2016年08月05日

青木宏至

青木宏至理事長

全国印刷工業健康保険組合(青木宏至理事長)は7月27日、東京・中央区新川の全印健保会館で第250回理事会・第161回組合会を開き、平成27年度事業報告・同収入支出決算を認定した。新組織最初の年度である27年度の決算状況は、とくに被保険者1人当たりの保険料収入が大幅に増加したことから、実質収支約7億円の実に8年ぶりの黒字決算となった。

 
冒頭あいさつに立った青木理事長は「平成27年3月から本部を中心とした事業運営となり、今回が初めての決算となる。27年度決算については、予算策定時では8億円の黒字が見込まれたが、期の後半になってインフルエンザの猛威、C型肝炎の高額な薬剤費などが健康保険の対象となるなど、最終的には7億円弱の黒字となった。結果だけをみれば8年ぶりの黒字だが、27年3月での組織改編がなければこの利益はあり得なかった。全国10支部の地区協議会長はじめ支部役員のご理解とご協力のおかげであることを忘れてはならない。健保を取り巻く環境は今後とも膨張する医療費、高齢者医療制度の過酷な納付費の増大など、まだまだ当組合の財政にとって不安要素はあるが、今後さらなる医療費の適正化、加入者の健康増進施策を積極的に押し進め、財政健全化に努めていきたい」と述べた。

 
全印健保は、平成27年3月に全国10支部の事務所を廃止するなど、本部を中心とした組合事務組織の大改革を断行。
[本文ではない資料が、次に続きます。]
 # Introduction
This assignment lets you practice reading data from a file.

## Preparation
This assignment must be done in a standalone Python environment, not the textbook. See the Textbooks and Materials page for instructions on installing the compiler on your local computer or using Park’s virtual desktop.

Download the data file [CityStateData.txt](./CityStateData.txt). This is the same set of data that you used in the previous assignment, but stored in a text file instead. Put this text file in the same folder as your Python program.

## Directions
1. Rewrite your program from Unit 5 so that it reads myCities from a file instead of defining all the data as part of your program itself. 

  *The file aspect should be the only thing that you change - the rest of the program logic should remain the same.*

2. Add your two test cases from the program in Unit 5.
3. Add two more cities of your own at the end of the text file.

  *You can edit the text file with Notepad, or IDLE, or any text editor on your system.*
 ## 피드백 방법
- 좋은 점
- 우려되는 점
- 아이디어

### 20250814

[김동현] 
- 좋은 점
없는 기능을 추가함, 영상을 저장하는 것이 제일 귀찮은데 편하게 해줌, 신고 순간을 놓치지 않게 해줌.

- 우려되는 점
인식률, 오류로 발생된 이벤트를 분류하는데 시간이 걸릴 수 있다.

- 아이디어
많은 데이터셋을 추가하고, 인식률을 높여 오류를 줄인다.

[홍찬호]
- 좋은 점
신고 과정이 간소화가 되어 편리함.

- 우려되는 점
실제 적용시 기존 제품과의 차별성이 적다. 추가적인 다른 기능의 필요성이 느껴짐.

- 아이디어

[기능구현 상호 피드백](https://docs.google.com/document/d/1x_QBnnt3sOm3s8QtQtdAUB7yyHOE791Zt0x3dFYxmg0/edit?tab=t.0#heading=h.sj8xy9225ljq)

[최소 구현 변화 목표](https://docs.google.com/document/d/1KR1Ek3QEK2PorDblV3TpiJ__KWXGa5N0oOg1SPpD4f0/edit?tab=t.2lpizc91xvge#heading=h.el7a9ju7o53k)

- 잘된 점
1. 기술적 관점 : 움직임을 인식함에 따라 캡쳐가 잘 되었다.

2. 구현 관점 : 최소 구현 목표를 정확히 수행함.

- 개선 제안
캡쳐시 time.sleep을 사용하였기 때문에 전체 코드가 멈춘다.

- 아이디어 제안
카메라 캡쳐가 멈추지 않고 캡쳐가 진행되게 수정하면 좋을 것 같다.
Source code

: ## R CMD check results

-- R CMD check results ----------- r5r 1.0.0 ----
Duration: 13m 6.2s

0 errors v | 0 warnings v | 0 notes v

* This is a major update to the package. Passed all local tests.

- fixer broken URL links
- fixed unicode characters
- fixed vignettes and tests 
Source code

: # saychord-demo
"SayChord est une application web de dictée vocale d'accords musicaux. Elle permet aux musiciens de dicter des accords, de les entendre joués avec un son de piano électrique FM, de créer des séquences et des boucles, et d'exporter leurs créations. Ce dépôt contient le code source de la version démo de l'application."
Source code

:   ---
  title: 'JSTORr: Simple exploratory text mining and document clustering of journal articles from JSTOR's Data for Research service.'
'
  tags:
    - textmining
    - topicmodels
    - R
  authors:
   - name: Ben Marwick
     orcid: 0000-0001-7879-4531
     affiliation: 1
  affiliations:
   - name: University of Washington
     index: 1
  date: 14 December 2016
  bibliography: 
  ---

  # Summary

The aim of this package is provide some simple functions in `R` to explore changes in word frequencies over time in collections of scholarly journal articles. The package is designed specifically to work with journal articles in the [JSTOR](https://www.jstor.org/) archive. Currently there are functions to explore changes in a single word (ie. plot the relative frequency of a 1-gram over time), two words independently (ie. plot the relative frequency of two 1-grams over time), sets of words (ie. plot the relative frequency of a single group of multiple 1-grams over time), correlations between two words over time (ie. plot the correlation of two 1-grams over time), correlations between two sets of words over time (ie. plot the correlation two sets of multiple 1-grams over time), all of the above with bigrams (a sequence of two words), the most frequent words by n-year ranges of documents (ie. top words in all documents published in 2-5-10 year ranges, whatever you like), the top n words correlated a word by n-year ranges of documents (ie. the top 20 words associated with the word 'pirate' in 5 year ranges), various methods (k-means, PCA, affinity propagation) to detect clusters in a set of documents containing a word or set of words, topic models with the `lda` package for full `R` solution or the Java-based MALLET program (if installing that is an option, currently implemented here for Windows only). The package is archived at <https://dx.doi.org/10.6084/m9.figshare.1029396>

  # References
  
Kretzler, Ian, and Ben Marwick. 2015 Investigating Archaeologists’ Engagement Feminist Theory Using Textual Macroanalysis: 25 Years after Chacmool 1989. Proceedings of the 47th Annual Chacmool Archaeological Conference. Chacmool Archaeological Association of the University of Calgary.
新組織最初の年度である平成27年度の決算状況は、とくに被保険者1人当たりの保険料収入が大幅に増加したことから、実質収支6億9959万9000円の実に8年ぶりの黒字決算となった。年度当初は、実質収支8億3047億円の黒字予算を策定していたものの、保険給付費が予算を大きく上回る結果となったことから、黒字額はおよそ1億3000万円圧縮された。

 
決算の内訳は、組合の組織改革によって被保険者数が前年を大きく下回り、保険料収入は227億6992万1000円の減となったが、賞与を含めた被保険者1人当たりの保険料収入が年間で3万2465円、7・58%増と大幅に改善し組合財政は大きく好転することとなった。
保険料率は昨年に引き続き1000分の100とし、平均被保険者数は前年度より5万6240人減の4万943人、平均標準報酬月額は前年度より2万4836円増の34万6772円となった。予算対比では平均被保険者数が43人増加、平均標準報酬月額が928円の減となり、収入総額は197億496万2000円となった。

 
支出においては、事務経費をはじめ各種保健事業の凍結など経費圧縮に努めた。保険給付費は被保険者1人当たりで6・43%と大幅に増加し9年連続の増となった。平成27年3月に協会けんぽに移管された被保険者の3月以降の無資格診療費や現金給付の請求などがおよそ4億円にのぼったことに加え、C型肝炎や癌に効果のある高額な薬剤が次々に保険適用となったことから、予算を5億7952万1000円上回ることとなった。

 
一方で、後期高齢者支援金や前期高齢者納付金などの納付金負担額は昨年対比で被保険者1人当たり5・91%減少することとなった。中でも退職者給付拠出金は50・42%と大幅減で財政改善に大きく寄与している。納付金全体では77億8973万5000円と保険料収入の41・27%を占め、昨年より5・92ポイントの減少、また納付金と保険給付費の保険料収入に占める割合も昨年を6・48ポイント下回る93・98%と大きく減少することとなった。実質の保険料率は1000分の96・97と昨年を6・93ポイント下回ったことから、組合財政は大きく改善し、支出総額は190億536万3000円、被保険者1人当たりでも前年を3550円下回ることとなった。8年ぶりの黒字決算となった組合財政は、平成28年度予算においてもおよそ14億円の黒字を見込んでいる。

 
平成27年度末(平成28年3月)現在の事業所数は1266社、年間平均被保険者数は4万943人、平均標準報酬月額は34万6772円。